From NYT: Video > Ironworkers of the Sky

The New York Times — RANDY KENNEDY — To get to the top of One World Trade Center as it stands in mid-August, just shy of 1,000 feet above Lower Manhattan, higher than anything else on the island’s southern end, first you walk to the middle of the blast-resistant concrete cathedral that will become the building’s lobby. From there, a hoist takes you to the 39th floor, whose perimeter has already been glassed in. A sign spray-painted in screaming construction orange — “EXPRESS ALL DAY” — directs you to a second hoist, inside which Don McLean is singing, “Bye, bye, Miss American Pie …” and men in hard hats decoupaged with flag decals are bobbing their heads to the beat.
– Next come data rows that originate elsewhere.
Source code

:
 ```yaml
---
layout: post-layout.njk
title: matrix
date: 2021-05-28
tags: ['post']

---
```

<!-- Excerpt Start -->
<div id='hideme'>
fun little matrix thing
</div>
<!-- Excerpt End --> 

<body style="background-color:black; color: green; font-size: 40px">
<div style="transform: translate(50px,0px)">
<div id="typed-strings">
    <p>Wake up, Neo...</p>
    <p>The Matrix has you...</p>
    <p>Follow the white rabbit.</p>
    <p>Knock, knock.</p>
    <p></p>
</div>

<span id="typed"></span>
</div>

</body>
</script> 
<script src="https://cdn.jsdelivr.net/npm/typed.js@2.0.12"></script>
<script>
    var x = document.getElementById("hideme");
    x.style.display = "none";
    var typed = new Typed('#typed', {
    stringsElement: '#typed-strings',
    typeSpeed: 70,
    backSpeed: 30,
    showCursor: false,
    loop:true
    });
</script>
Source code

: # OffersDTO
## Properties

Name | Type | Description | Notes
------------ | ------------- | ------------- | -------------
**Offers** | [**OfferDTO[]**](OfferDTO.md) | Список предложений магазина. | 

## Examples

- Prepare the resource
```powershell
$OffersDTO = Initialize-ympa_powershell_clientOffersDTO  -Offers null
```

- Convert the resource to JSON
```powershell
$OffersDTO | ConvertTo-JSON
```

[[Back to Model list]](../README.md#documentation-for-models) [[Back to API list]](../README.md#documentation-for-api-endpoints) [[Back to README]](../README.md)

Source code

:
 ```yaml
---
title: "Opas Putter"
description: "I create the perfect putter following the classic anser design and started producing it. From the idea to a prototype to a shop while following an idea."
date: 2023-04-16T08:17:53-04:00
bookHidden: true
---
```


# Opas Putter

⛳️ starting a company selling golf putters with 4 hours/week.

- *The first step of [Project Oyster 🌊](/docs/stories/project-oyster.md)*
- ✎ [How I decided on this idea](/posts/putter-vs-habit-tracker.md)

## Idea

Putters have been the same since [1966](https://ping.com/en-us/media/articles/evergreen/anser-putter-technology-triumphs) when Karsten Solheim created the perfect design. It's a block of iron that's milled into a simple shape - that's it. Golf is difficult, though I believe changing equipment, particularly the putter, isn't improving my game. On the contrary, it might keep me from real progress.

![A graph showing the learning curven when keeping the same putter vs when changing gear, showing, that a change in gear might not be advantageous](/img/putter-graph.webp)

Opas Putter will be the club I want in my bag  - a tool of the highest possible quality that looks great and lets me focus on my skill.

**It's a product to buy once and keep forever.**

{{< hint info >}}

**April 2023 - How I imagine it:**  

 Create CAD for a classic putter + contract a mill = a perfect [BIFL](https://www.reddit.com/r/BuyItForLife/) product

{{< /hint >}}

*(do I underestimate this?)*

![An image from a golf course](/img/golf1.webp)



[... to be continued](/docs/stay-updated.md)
On the 70th floor, the end of the line for the hoist, you emerge and climb five more stories inside a cage staircase attached to the outside of the building’s south face before taking a final flight of stairs. At the top of these you see — disconcertingly, even though you have known where you were heading all along — brilliant sunshine. Above you is blue sky and two floors of skeletal steel not yet covered in decking. The only other thing overhead, on the bare beams, is the remarkably small tripartite crew of workers doing jobs that have remained virtually unchanged since steel-frame construction began a little more than a century ago: guiding the steel into place as the cranes lift it up (the raising gang), securing it permanently (the bolting gang) and ensuring that all of it is vertically true (the plumb-up gang).